§ **Problem statement**:
Search the records below for "your" and copy every line it turns up in.

- Opening Delimiter -

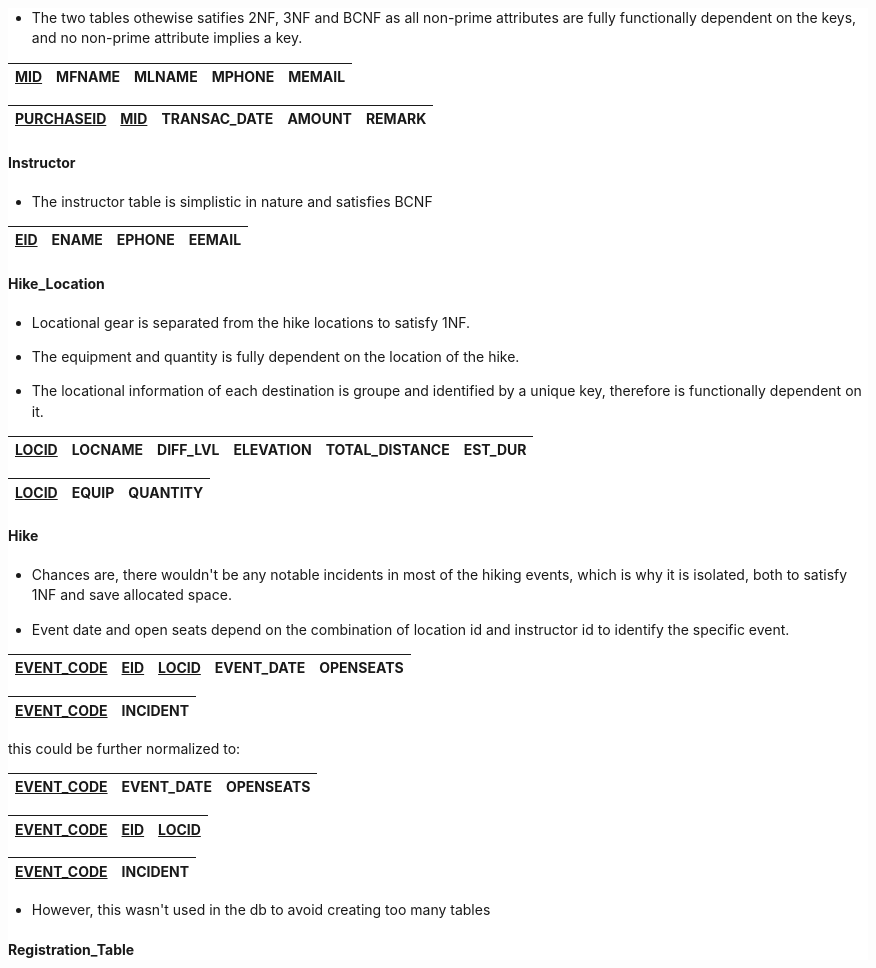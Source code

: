 + The two tables othewise satifies 2NF, 3NF and BCNF as all non-prime attributes are fully functionally dependent on the keys, and no non-prime attribute implies a key.

<ins>MID</ins> | MFNAME | MLNAME | MPHONE | MEMAIL
---|---|---|---|---

<ins>PURCHASEID</ins> | <ins>MID</ins> | TRANSAC_DATE | AMOUNT | REMARK
---|---|---|---|---

#### Instructor

+ The instructor table is simplistic in nature and satisfies BCNF

<ins>EID</ins> | ENAME | EPHONE | EEMAIL
---|---|---|---

#### Hike_Location

+ Locational gear is separated from the hike locations to satisfy 1NF.

+ The equipment and quantity is fully dependent on the location of the hike.

+ The locational information of each destination is groupe and identified by a unique key, therefore is functionally dependent on it.

<ins>LOCID</ins> | LOCNAME | DIFF_LVL | ELEVATION | TOTAL_DISTANCE | EST_DUR
---|---|---|---|---|---

<ins>LOCID<ins> | EQUIP | QUANTITY
---|---|---

#### Hike

+ Chances are, there wouldn't be any notable incidents in most of the hiking events, which is why it is isolated, both to satisfy 1NF and save allocated space.

+ Event date and open seats depend on the combination of location id and instructor id to identify the specific event.

<ins>EVENT_CODE</ins> | <ins>EID</ins> | <ins>LOCID</ins> | EVENT_DATE | OPENSEATS
---|---|---|---|---

<ins>EVENT_CODE</ins> | INCIDENT
---|---

this could be further normalized to:

<ins>EVENT_CODE</ins> | EVENT_DATE | OPENSEATS
---|---|---

<ins>EVENT_CODE</ins> | <ins>EID</ins> | <ins>LOCID</ins>
---|---|---

<ins>EVENT_CODE</ins> | INCIDENT
---|---

+ However, this wasn't used in the db to avoid creating too many tables

#### Registration_Table
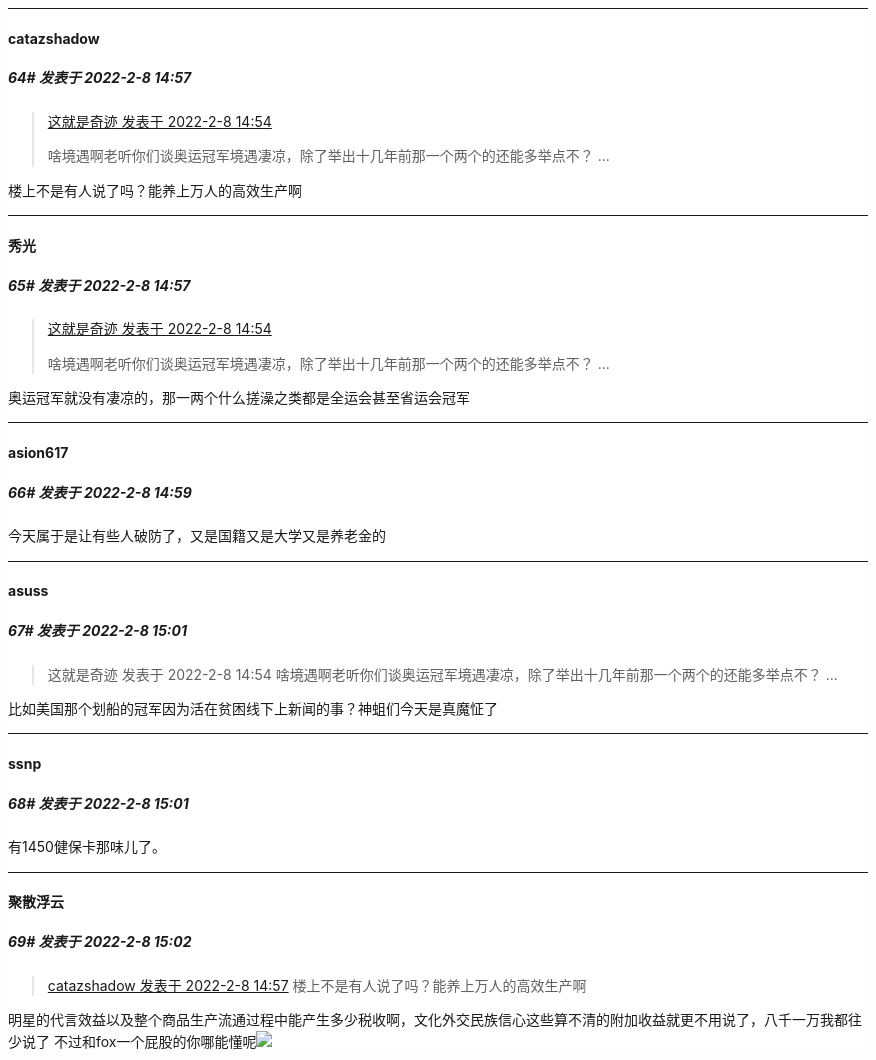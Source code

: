 *****

####  catazshadow  
##### 64#       发表于 2022-2-8 14:57

<blockquote><a href="httphttps://bbs.saraba1st.com/2b/forum.php?mod=redirect&amp;goto=findpost&amp;pid=54592087&amp;ptid=2051357" target="_blank">这就是奇迹 发表于 2022-2-8 14:54</a>

啥境遇啊老听你们谈奥运冠军境遇凄凉，除了举出十几年前那一个两个的还能多举点不？ ...</blockquote>
楼上不是有人说了吗？能养上万人的高效生产啊

*****

####  秀光  
##### 65#       发表于 2022-2-8 14:57

<blockquote><a href="httphttps://bbs.saraba1st.com/2b/forum.php?mod=redirect&amp;goto=findpost&amp;pid=54592087&amp;ptid=2051357" target="_blank">这就是奇迹 发表于 2022-2-8 14:54</a>

啥境遇啊老听你们谈奥运冠军境遇凄凉，除了举出十几年前那一个两个的还能多举点不？ ...</blockquote>
奥运冠军就没有凄凉的，那一两个什么搓澡之类都是全运会甚至省运会冠军

*****

####  asion617  
##### 66#       发表于 2022-2-8 14:59

今天属于是让有些人破防了，又是国籍又是大学又是养老金的

*****

####  asuss  
##### 67#       发表于 2022-2-8 15:01

<blockquote>这就是奇迹 发表于 2022-2-8 14:54
啥境遇啊老听你们谈奥运冠军境遇凄凉，除了举出十几年前那一个两个的还能多举点不？ ...</blockquote>
比如美国那个划船的冠军因为活在贫困线下上新闻的事？神蛆们今天是真魔怔了

*****

####  ssnp  
##### 68#       发表于 2022-2-8 15:01

有1450健保卡那味儿了。

*****

####  聚散浮云  
##### 69#       发表于 2022-2-8 15:02

<blockquote><a href="httphttps://bbs.saraba1st.com/2b/forum.php?mod=redirect&amp;goto=findpost&amp;pid=54592120&amp;ptid=2051357" target="_blank">catazshadow 发表于 2022-2-8 14:57</a>
楼上不是有人说了吗？能养上万人的高效生产啊</blockquote>
明星的代言效益以及整个商品生产流通过程中能产生多少税收啊，文化外交民族信心这些算不清的附加收益就更不用说了，八千一万我都往少说了
不过和fox一个屁股的你哪能懂呢<img src="https://static.saraba1st.com/image/smiley/face2017/048.png" referrerpolicy="no-referrer">
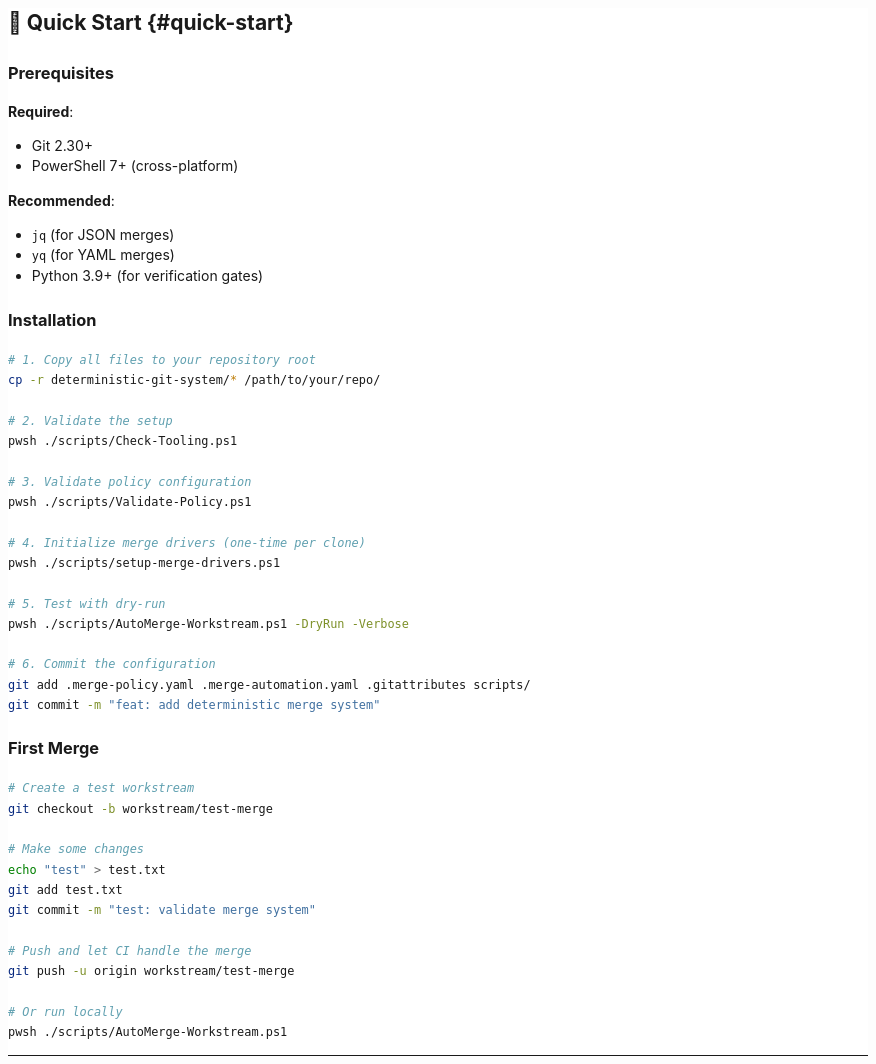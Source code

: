 
## 🚀 Quick Start {#quick-start}

### Prerequisites

**Required**:
- Git 2.30+
- PowerShell 7+ (cross-platform)

**Recommended**:
- `jq` (for JSON merges)
- `yq` (for YAML merges)
- Python 3.9+ (for verification gates)

### Installation

```bash
# 1. Copy all files to your repository root
cp -r deterministic-git-system/* /path/to/your/repo/

# 2. Validate the setup
pwsh ./scripts/Check-Tooling.ps1

# 3. Validate policy configuration
pwsh ./scripts/Validate-Policy.ps1

# 4. Initialize merge drivers (one-time per clone)
pwsh ./scripts/setup-merge-drivers.ps1

# 5. Test with dry-run
pwsh ./scripts/AutoMerge-Workstream.ps1 -DryRun -Verbose

# 6. Commit the configuration
git add .merge-policy.yaml .merge-automation.yaml .gitattributes scripts/
git commit -m "feat: add deterministic merge system"
```

### First Merge

```bash
# Create a test workstream
git checkout -b workstream/test-merge

# Make some changes
echo "test" > test.txt
git add test.txt
git commit -m "test: validate merge system"

# Push and let CI handle the merge
git push -u origin workstream/test-merge

# Or run locally
pwsh ./scripts/AutoMerge-Workstream.ps1
```

---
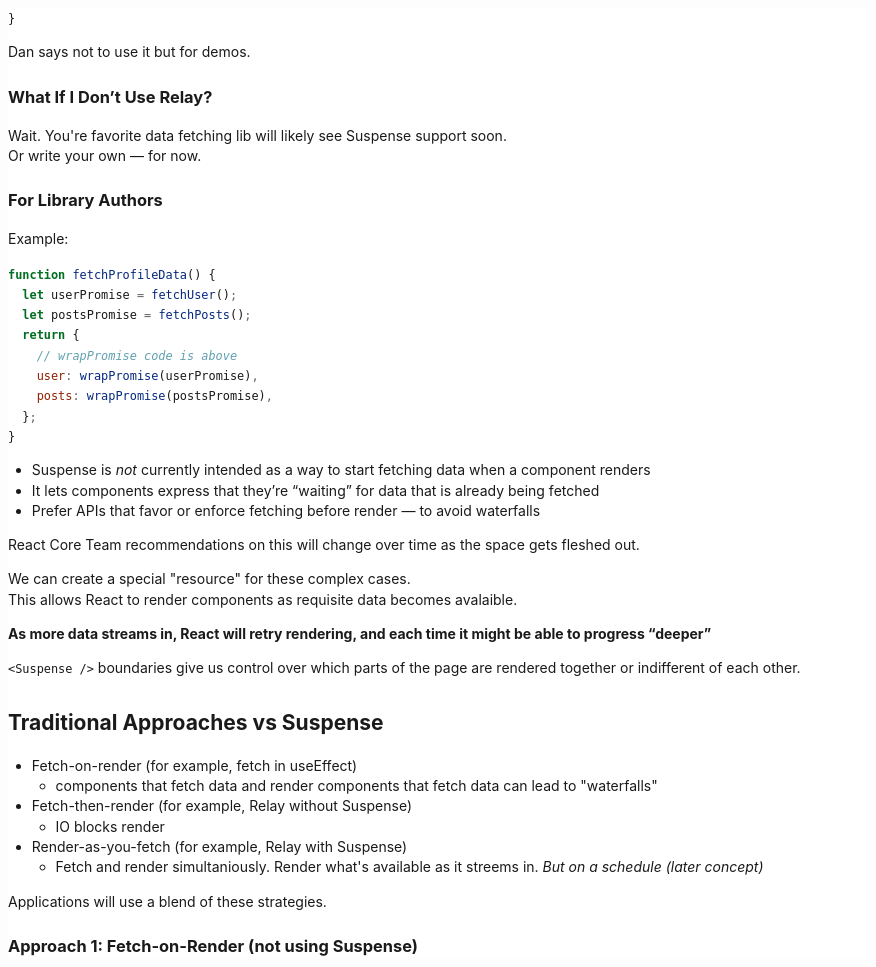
 ```js
}
```

Dan says not to use it but for demos.

### What If I Don’t Use Relay?

Wait. You're favorite data fetching lib will likely see Suspense support soon.  
Or write your own — for now.

### For Library Authors

Example:

```js
function fetchProfileData() {
  let userPromise = fetchUser();
  let postsPromise = fetchPosts();
  return {
    // wrapPromise code is above
    user: wrapPromise(userPromise),
    posts: wrapPromise(postsPromise),
  };
}
```

- Suspense is _not_ currently intended as a way to start fetching data when a component renders
- It lets components express that they’re “waiting” for data that is already being fetched
- Prefer APIs that favor or enforce fetching before render — to avoid waterfalls

React Core Team recommendations on this will change over time as the space gets fleshed out.

We can create a special "resource" for these complex cases.  
This allows React to render components as requisite data becomes avalaible.

**As more data streams in, React will retry rendering, and each time it might be able to progress “deeper”**

`<Suspense />` boundaries give us control over which parts of the page are rendered together or indifferent of each other.

## Traditional Approaches vs Suspense

- Fetch-on-render (for example, fetch in useEffect)
  - components that fetch data and render components that fetch data can lead to "waterfalls"
- Fetch-then-render (for example, Relay without Suspense)
  - IO blocks render
- Render-as-you-fetch (for example, Relay with Suspense)
  - Fetch and render simultaniously. Render what's available as it streems in. _But on a schedule (later concept)_

Applications will use a blend of these strategies.

### Approach 1: Fetch-on-Render (not using Suspense)
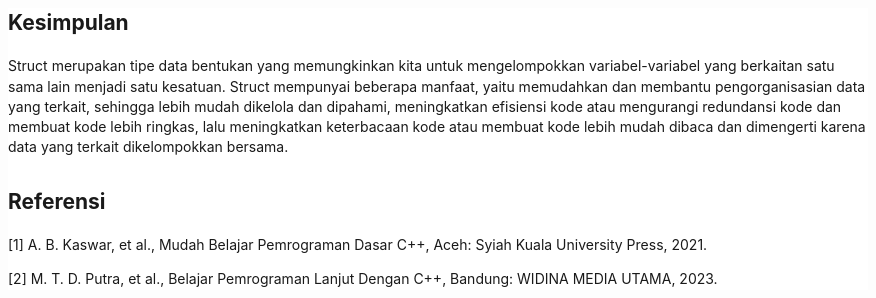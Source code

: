 ## Kesimpulan
Struct merupakan tipe data bentukan yang memungkinkan kita untuk mengelompokkan variabel-variabel yang berkaitan satu sama lain menjadi satu kesatuan. Struct mempunyai beberapa manfaat, yaitu memudahkan dan membantu pengorganisasian data yang terkait, sehingga lebih mudah dikelola dan dipahami, meningkatkan efisiensi kode atau mengurangi redundansi kode dan membuat kode lebih ringkas, lalu meningkatkan keterbacaan kode atau membuat kode lebih mudah dibaca dan dimengerti karena data yang terkait dikelompokkan bersama.

## Referensi
[1] A. B. Kaswar, et al., Mudah Belajar Pemrograman Dasar C++, Aceh: Syiah Kuala University Press, 2021. 

[2] M. T. D. Putra, et al., Belajar Pemrograman Lanjut Dengan C++, Bandung: WIDINA MEDIA UTAMA, 2023.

- Closing Delimiter -

§ **Expected answer**:
# 1. Copy all files to your repository root
cp -r deterministic-git-system/* /path/to/your/repo/
Or write your own — for now.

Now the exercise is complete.